Suara.com - Kejaksaan Marseille berikan penjelasan terbaru terkait kerusuhan selama tiga hari yang melibatkan para suporter Rusia, Inggris, dan Prancis di Marseille's Vieux Port, beberapa waktu lalu.

Mereka menjelaskan jika suporter Rusia memang telah bersiap untuk tindakan dan aksi penyerangan terhadap suporter lawan selama Piala Eropa 2016 berlangsung. Seorang warga Inggris dilaporkan dalam kondisi kritis akibat kerusuhan itu, sedangkan 35 lainnya mengalami luka-luka.

Huru-hara yang terjadi di dalam maupun di luar stadion di Marseille ini telah membuat Federasi Sepakbola Eropa (UEFA) jengkel. Mereka pun mengancam akan mengeluarkan Rusia dan Inggris dari kancah Piala Eropa 2016 jika kekerasan terus berlangsung.

"Ada 150 orang pendukung Rusia yang ternyata adalah berandalan. Orang-orang itu benar-benar telah siap untuk tindakan dan penyerangan yang sangat keras," kata Kepala Kejaksaan Marseille, Brice Robin.

Aksi pertarungan antar-suporter itu dilengkapi dengan batang logam dan pelemparan botol-botol bir dalam kerusuhan di jalanan Marseille, sebagaimana terjadi juga di kota Nice, Lille, dan Paris. Peristiwa itu menjadi tantangan bagi federasi sepak bola Eropa untuk membasmi berandalan.

Di kota lain Mediterania yang tidak jauh dari Marseille, Kejaksaan Nice menyebut tindakan kekerasan di kota mereka melibatkan juga para suporter Irlandia Utara pada, Sabtu (11/6/2016) malam, dipicu sisa-sisa pendukung tim Prancis yang dikenal dengan Nice Brigade.

Para pendukung tim Inggris mengklaim telah disergap oleh penyerang Rusia dalam satu insiden. Tapi, Kejaksaan Marseille memastikan para pendukung Inggris juga bertanggung jawab dalam beberapa kerusuhan di Marseille.

Pada Senin (13/6/2016), sebuah pengadilan Marseille memulai proses pengadilan jalur cepat terhadap 10 orang yang ditahan polisi, enam warga Inggris, tiga warga Prancis, dan seorang dari Austria. Mereka didakwa lakukan tindakan kekerasan menggunakan senajata, terutama saat melawan aparat penegak hukum.
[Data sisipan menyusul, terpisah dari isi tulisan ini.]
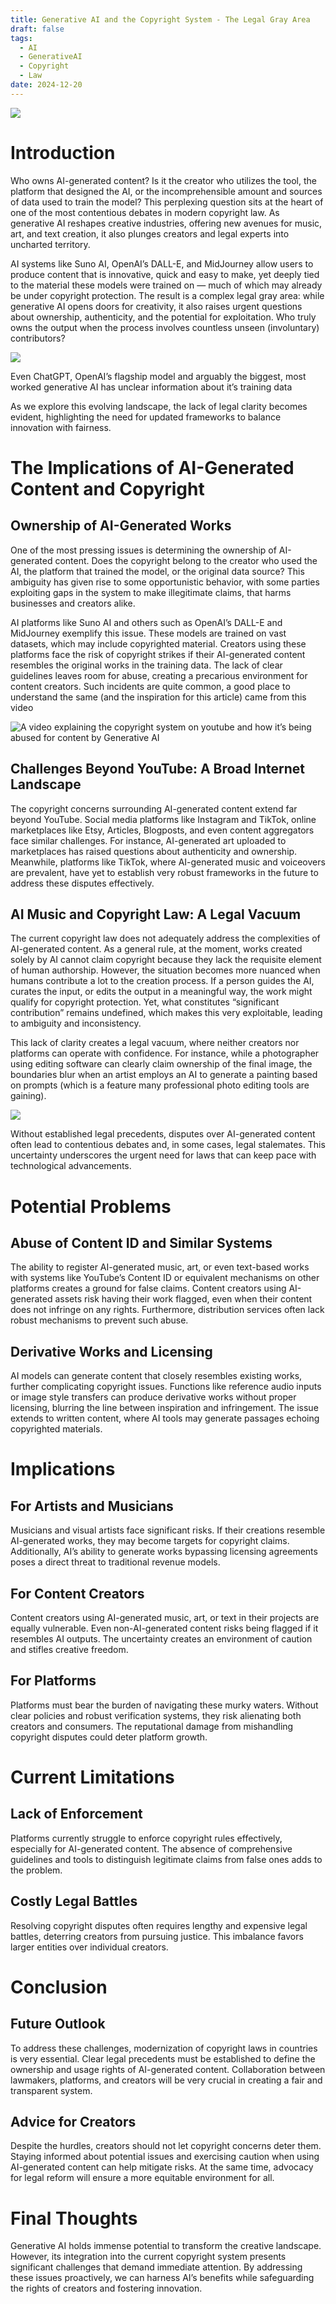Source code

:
 ```yaml
---
title: Generative AI and the Copyright System - The Legal Gray Area
draft: false
tags:
  - AI
  - GenerativeAI
  - Copyright
  - Law
date: 2024-12-20
---
```


![](https://miro.medium.com/v2/resize:fit:875/0*ta9thFooxCF88yJg.jpg)
# Introduction

Who owns AI-generated content? Is it the creator who utilizes the tool, the platform that designed the AI, or the incomprehensible amount and sources of data used to train the model? This perplexing question sits at the heart of one of the most contentious debates in modern copyright law. As generative AI reshapes creative industries, offering new avenues for music, art, and text creation, it also plunges creators and legal experts into uncharted territory.

AI systems like Suno AI, OpenAI’s DALL-E, and MidJourney allow users to produce content that is innovative, quick and easy to make, yet deeply tied to the material these models were trained on — much of which may already be under copyright protection. The result is a complex legal gray area: while generative AI opens doors for creativity, it also raises urgent questions about ownership, authenticity, and the potential for exploitation. Who truly owns the output when the process involves countless unseen (involuntary) contributors?

![](https://miro.medium.com/v2/resize:fit:875/1*VIecP4HC83S9s6D1yxfmuQ.png)

Even ChatGPT, OpenAI’s flagship model and arguably the biggest, most worked generative AI has unclear information about it’s training data

As we explore this evolving landscape, the lack of legal clarity becomes evident, highlighting the need for updated frameworks to balance innovation with fairness.

# The Implications of AI-Generated Content and Copyright

## Ownership of AI-Generated Works

One of the most pressing issues is determining the ownership of AI-generated content. Does the copyright belong to the creator who used the AI, the platform that trained the model, or the original data source? This ambiguity has given rise to some opportunistic behavior, with some parties exploiting gaps in the system to make illegitimate claims, that harms businesses and creators alike.

AI platforms like Suno AI and others such as OpenAI’s DALL-E and MidJourney exemplify this issue. These models are trained on vast datasets, which may include copyrighted material. Creators using these platforms face the risk of copyright strikes if their AI-generated content resembles the original works in the training data. The lack of clear guidelines leaves room for abuse, creating a precarious environment for content creators. Such incidents are quite common, a good place to understand the same (and the inspiration for this article) came from this video

![A video explaining the copyright system on youtube and how it’s being abused for content by Generative AI](https://youtu.be/LrkAORPiaEA?t=118)

## Challenges Beyond YouTube: A Broad Internet Landscape

The copyright concerns surrounding AI-generated content extend far beyond YouTube. Social media platforms like Instagram and TikTok, online marketplaces like Etsy, Articles, Blogposts, and even content aggregators face similar challenges. For instance, AI-generated art uploaded to marketplaces has raised questions about authenticity and ownership. Meanwhile, platforms like TikTok, where AI-generated music and voiceovers are prevalent, have yet to establish very robust frameworks in the future to address these disputes effectively.

## AI Music and Copyright Law: A Legal Vacuum

The current copyright law does not adequately address the complexities of AI-generated content. As a general rule, at the moment, works created solely by AI cannot claim copyright because they lack the requisite element of human authorship. However, the situation becomes more nuanced when humans contribute a lot to the creation process. If a person guides the AI, curates the input, or edits the output in a meaningful way, the work might qualify for copyright protection. Yet, what constitutes “significant contribution” remains undefined, which makes this very exploitable, leading to ambiguity and inconsistency.

This lack of clarity creates a legal vacuum, where neither creators nor platforms can operate with confidence. For instance, while a photographer using editing software can clearly claim ownership of the final image, the boundaries blur when an artist employs an AI to generate a painting based on prompts (which is a feature many professional photo editing tools are gaining).

![](https://miro.medium.com/v2/resize:fit:875/0*Wyw8VMBomeWLav4a)

Without established legal precedents, disputes over AI-generated content often lead to contentious debates and, in some cases, legal stalemates. This uncertainty underscores the urgent need for laws that can keep pace with technological advancements.

# Potential Problems

## Abuse of Content ID and Similar Systems

The ability to register AI-generated music, art, or even text-based works with systems like YouTube’s Content ID or equivalent mechanisms on other platforms creates a ground for false claims. Content creators using AI-generated assets risk having their work flagged, even when their content does not infringe on any rights. Furthermore, distribution services often lack robust mechanisms to prevent such abuse.

## Derivative Works and Licensing

AI models can generate content that closely resembles existing works, further complicating copyright issues. Functions like reference audio inputs or image style transfers can produce derivative works without proper licensing, blurring the line between inspiration and infringement. The issue extends to written content, where AI tools may generate passages echoing copyrighted materials.

# Implications

## For Artists and Musicians

Musicians and visual artists face significant risks. If their creations resemble AI-generated works, they may become targets for copyright claims. Additionally, AI’s ability to generate works bypassing licensing agreements poses a direct threat to traditional revenue models.

## For Content Creators

Content creators using AI-generated music, art, or text in their projects are equally vulnerable. Even non-AI-generated content risks being flagged if it resembles AI outputs. The uncertainty creates an environment of caution and stifles creative freedom.

## For Platforms

Platforms must bear the burden of navigating these murky waters. Without clear policies and robust verification systems, they risk alienating both creators and consumers. The reputational damage from mishandling copyright disputes could deter platform growth.

# Current Limitations

## Lack of Enforcement

Platforms currently struggle to enforce copyright rules effectively, especially for AI-generated content. The absence of comprehensive guidelines and tools to distinguish legitimate claims from false ones adds to the problem.

## Costly Legal Battles

Resolving copyright disputes often requires lengthy and expensive legal battles, deterring creators from pursuing justice. This imbalance favors larger entities over individual creators.

# Conclusion

## Future Outlook

To address these challenges, modernization of copyright laws in countries is very essential. Clear legal precedents must be established to define the ownership and usage rights of AI-generated content. Collaboration between lawmakers, platforms, and creators will be very crucial in creating a fair and transparent system.

## Advice for Creators

Despite the hurdles, creators should not let copyright concerns deter them. Staying informed about potential issues and exercising caution when using AI-generated content can help mitigate risks. At the same time, advocacy for legal reform will ensure a more equitable environment for all.

# Final Thoughts

Generative AI holds immense potential to transform the creative landscape. However, its integration into the current copyright system presents significant challenges that demand immediate attention. By addressing these issues proactively, we can harness AI’s benefits while safeguarding the rights of creators and fostering innovation.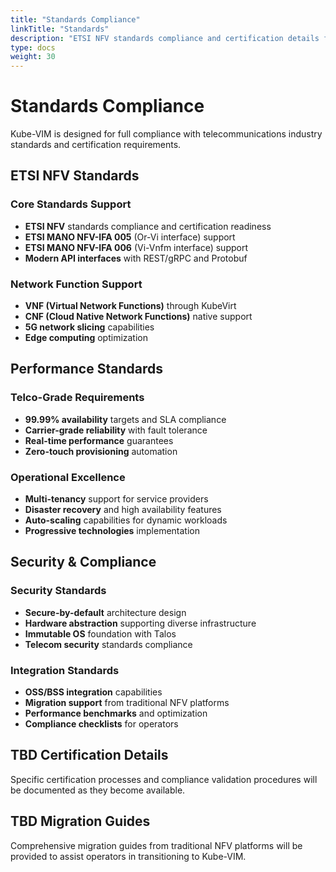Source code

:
```yaml
---
title: "Standards Compliance"
linkTitle: "Standards"
description: "ETSI NFV standards compliance and certification details for Kube-VIM"
type: docs
weight: 30
---
```


# Standards Compliance

Kube-VIM is designed for full compliance with telecommunications industry standards and certification requirements.

## ETSI NFV Standards

### Core Standards Support
- **ETSI NFV** standards compliance and certification readiness
- **ETSI MANO NFV-IFA 005** (Or-Vi interface) support
- **ETSI MANO NFV-IFA 006** (Vi-Vnfm interface) support
- **Modern API interfaces** with REST/gRPC and Protobuf

### Network Function Support
- **VNF (Virtual Network Functions)** through KubeVirt
- **CNF (Cloud Native Network Functions)** native support
- **5G network slicing** capabilities
- **Edge computing** optimization

## Performance Standards

### Telco-Grade Requirements
- **99.99% availability** targets and SLA compliance
- **Carrier-grade reliability** with fault tolerance
- **Real-time performance** guarantees
- **Zero-touch provisioning** automation

### Operational Excellence
- **Multi-tenancy** support for service providers
- **Disaster recovery** and high availability features
- **Auto-scaling** capabilities for dynamic workloads
- **Progressive technologies** implementation

## Security & Compliance

### Security Standards
- **Secure-by-default** architecture design
- **Hardware abstraction** supporting diverse infrastructure
- **Immutable OS** foundation with Talos
- **Telecom security** standards compliance

### Integration Standards
- **OSS/BSS integration** capabilities
- **Migration support** from traditional NFV platforms
- **Performance benchmarks** and optimization
- **Compliance checklists** for operators

## **TBD** Certification Details

Specific certification processes and compliance validation procedures will be documented as they become available.

## **TBD** Migration Guides

Comprehensive migration guides from traditional NFV platforms will be provided to assist operators in transitioning to Kube-VIM.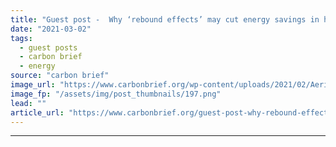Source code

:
 ```yaml
---
title: "Guest post -  Why ‘rebound effects’ may cut energy savings in half"
date: "2021-03-02"
tags: 
  - guest posts
  - carbon brief
  - energy
source: "carbon brief"
image_url: "https://www.carbonbrief.org/wp-content/uploads/2021/02/Aerial-view-of-Los-Angeles-lit-up-at-night-107x71.png"
image_fp: "/assets/img/post_thumbnails/197.png"
lead: ""
article_url: "https://www.carbonbrief.org/guest-post-why-rebound-effects-may-cut-energy-savings-in-half"
---
```


---
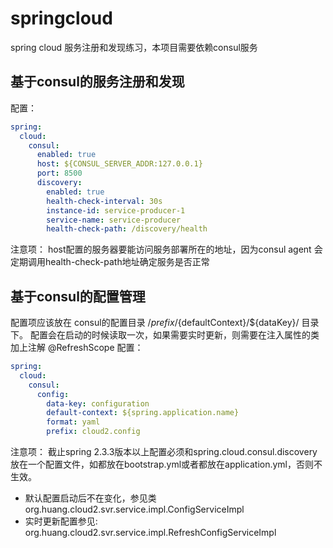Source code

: # springcloud
spring cloud 服务注册和发现练习，本项目需要依赖consul服务

## 基于consul的服务注册和发现
配置：
```yaml
spring:
  cloud:
    consul:
      enabled: true
      host: ${CONSUL_SERVER_ADDR:127.0.0.1}
      port: 8500
      discovery:
        enabled: true
        health-check-interval: 30s
        instance-id: service-producer-1
        service-name: service-producer
        health-check-path: /discovery/health
```
注意项： host配置的服务器要能访问服务部署所在的地址，因为consul agent 会定期调用health-check-path地址确定服务是否正常

## 基于consul的配置管理
配置项应该放在 consul的配置目录 /${prefix}/${defaultContext}/${dataKey}/ 目录下。
配置会在启动的时候读取一次，如果需要实时更新，则需要在注入属性的类加上注解 @RefreshScope
配置：
```yaml
spring:
  cloud:
    consul:
      config:
        data-key: configuration
        default-context: ${spring.application.name}
        format: yaml
        prefix: cloud2.config
```
注意项： 截止spring 2.3.3版本以上配置必须和spring.cloud.consul.discovery放在一个配置文件，如都放在bootstrap.yml或者都放在application.yml，否则不生效。
* 默认配置启动后不在变化，参见类 org.huang.cloud2.svr.service.impl.ConfigServiceImpl
* 实时更新配置参见: org.huang.cloud2.svr.service.impl.RefreshConfigServiceImpl

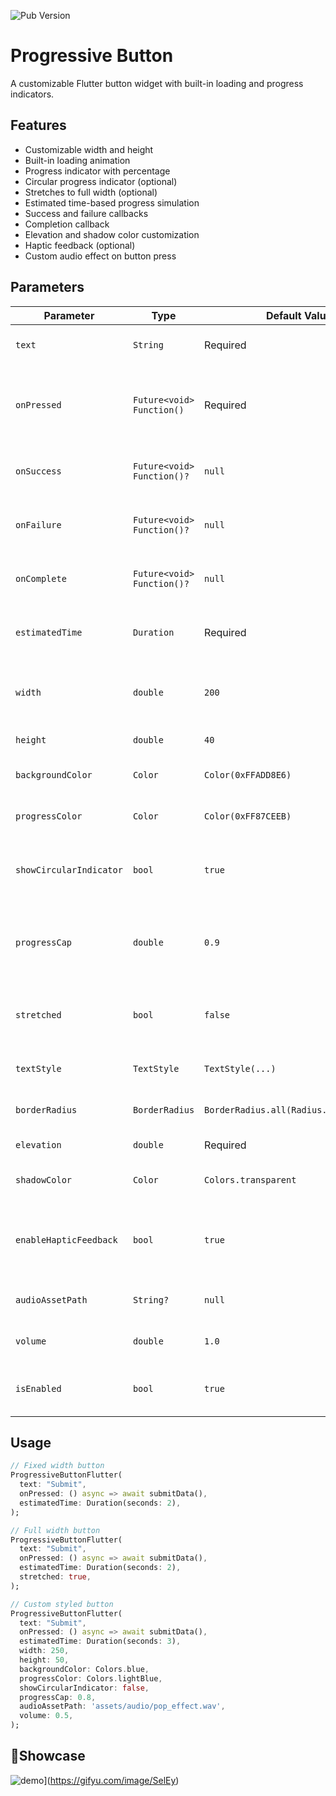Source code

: ![Pub Version](https://img.shields.io/pub/v/progressive_button_flutter)

# Progressive Button

A customizable Flutter button widget with built-in loading and progress indicators.

## Features
- Customizable width and height
- Built-in loading animation
- Progress indicator with percentage
- Circular progress indicator (optional)
- Stretches to full width (optional)
- Estimated time-based progress simulation
- Success and failure callbacks
- Completion callback
- Elevation and shadow color customization
- Haptic feedback (optional)
- Custom audio effect on button press

## Parameters

| Parameter               | Type                       | Default Value                           | Description                                           |
|-------------------------|----------------------------|-----------------------------------------|-------------------------------------------------------|
| `text`                  | `String`                   | Required                                | The text to display on the button                     |
| `onPressed`             | `Future<void> Function()`  | Required                                | The async function to execute when button is pressed  |
| `onSuccess`             | `Future<void> Function()?` | `null`                                  | Callback function to execute on success               |
| `onFailure`             | `Future<void> Function()?` | `null`                                  | Callback function to execute on failure               |
| `onComplete`            | `Future<void> Function()?` | `null`                                  | Callback function to execute on completion            |
| `estimatedTime`         | `Duration`                 | Required                                | Expected duration of the async operation              |
| `width`                 | `double`                   | `200`                                   | Width of the button (ignored if `stretched` is true)  |
| `height`                | `double`                   | `40`                                    | Height of the button                                  |
| `backgroundColor`       | `Color`                    | `Color(0xFFADD8E6)`                     | Background color of the button                        |
| `progressColor`         | `Color`                    | `Color(0xFF87CEEB)`                     | Color of the progress indicator                       |
| `showCircularIndicator` | `bool`                     | `true`                                  | Whether to show the circular loading indicator        |
| `progressCap`           | `double`                   | `0.9`                                   | Maximum progress value before completion (0.0 to 1.0) |
| `stretched`             | `bool`                     | `false`                                 | Whether the button should stretch to full width       |
| `textStyle`             | `TextStyle`                | `TextStyle(...)`                        | Text style of the button text                         |
| `borderRadius`          | `BorderRadius`             | `BorderRadius.all(Radius.circular(20))` | Border radius of the button                           |
| `elevation`             | `double`                   | Required                                | Elevation of the button                               |
| `shadowColor`           | `Color`                    | `Colors.transparent`                    | Shadow color of the button                            |
| `enableHapticFeedback`  | `bool`                     | `true`                                  | Whether to enable haptic feedback on button press     |
| `audioAssetPath`        | `String?`                  | `null`                                  | Path for custom audio effect                          |
| `volume`                | `double`                   | `1.0`                                   | Volume for the audio effect                           |
| `isEnabled`             | `bool`                     | `true`                                  | Whether the button is enabled or disabled             |

## Usage

```dart
// Fixed width button
ProgressiveButtonFlutter(
  text: "Submit",
  onPressed: () async => await submitData(),
  estimatedTime: Duration(seconds: 2),
);

// Full width button
ProgressiveButtonFlutter(
  text: "Submit",
  onPressed: () async => await submitData(),
  estimatedTime: Duration(seconds: 2),
  stretched: true,
);

// Custom styled button
ProgressiveButtonFlutter(
  text: "Submit",
  onPressed: () async => await submitData(),
  estimatedTime: Duration(seconds: 3),
  width: 250,
  height: 50,
  backgroundColor: Colors.blue,
  progressColor: Colors.lightBlue,
  showCircularIndicator: false,
  progressCap: 0.8,
  audioAssetPath: 'assets/audio/pop_effect.wav',
  volume: 0.5,
);
```

## 🚀Showcase

![demo](https://s13.gifyu.com/images/SelEy.gif)](https://gifyu.com/image/SelEy)

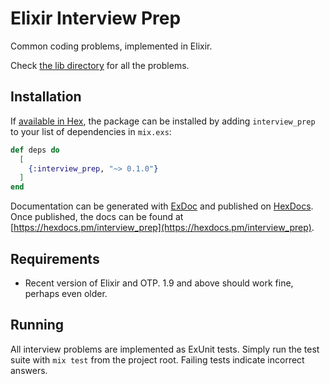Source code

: # Elixir Interview Prep

Common coding problems, implemented in Elixir.

Check [the lib directory](./lib) for all the problems.

## Installation

If [available in Hex](https://hex.pm/docs/publish), the package can be installed
by adding `interview_prep` to your list of dependencies in `mix.exs`:

```elixir
def deps do
  [
    {:interview_prep, "~> 0.1.0"}
  ]
end
```

Documentation can be generated with [ExDoc](https://github.com/elixir-lang/ex_doc)
and published on [HexDocs](https://hexdocs.pm). Once published, the docs can
be found at [https://hexdocs.pm/interview_prep](https://hexdocs.pm/interview_prep).

## Requirements

* Recent version of Elixir and OTP. 1.9 and above should work fine, perhaps
  even older.

## Running

All interview problems are implemented as ExUnit tests. Simply run the test
suite with `mix test` from the project root. Failing tests indicate incorrect
answers.

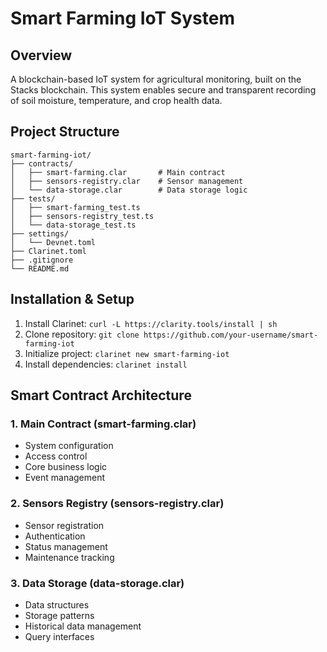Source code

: # Smart Farming IoT System

## Overview
A blockchain-based IoT system for agricultural monitoring, built on the Stacks blockchain. This system enables secure and transparent recording of soil moisture, temperature, and crop health data.

## Project Structure
```
smart-farming-iot/
├── contracts/
│   ├── smart-farming.clar       # Main contract
│   ├── sensors-registry.clar    # Sensor management
│   └── data-storage.clar        # Data storage logic
├── tests/
│   ├── smart-farming_test.ts
│   ├── sensors-registry_test.ts
│   └── data-storage_test.ts
├── settings/
│   └── Devnet.toml
├── Clarinet.toml
├── .gitignore
└── README.md
```

## Installation & Setup
1. Install Clarinet: `curl -L https://clarity.tools/install | sh`
2. Clone repository: `git clone https://github.com/your-username/smart-farming-iot`
3. Initialize project: `clarinet new smart-farming-iot`
4. Install dependencies: `clarinet install`

## Smart Contract Architecture

### 1. Main Contract (smart-farming.clar)
- System configuration
- Access control
- Core business logic
- Event management

### 2. Sensors Registry (sensors-registry.clar)
- Sensor registration
- Authentication
- Status management
- Maintenance tracking

### 3. Data Storage (data-storage.clar)
- Data structures
- Storage patterns
- Historical data management
- Query interfaces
Dalam sidang pertama, lima orang suporter Inggris dipidana penjara dalam satu hingga tiga bulan, sedangkan seorang warga Prancis mendapatkan hukuman hingga dua tahun.

"Saya sangat menyesal. Saya berada pada tempat dan waktu yang salah. Tapi, saya bukanlah berandalan," kata warga Inggris Alexander Booth (20) kepada hakim sebelum putusan pidana dua bulannya dibacakan.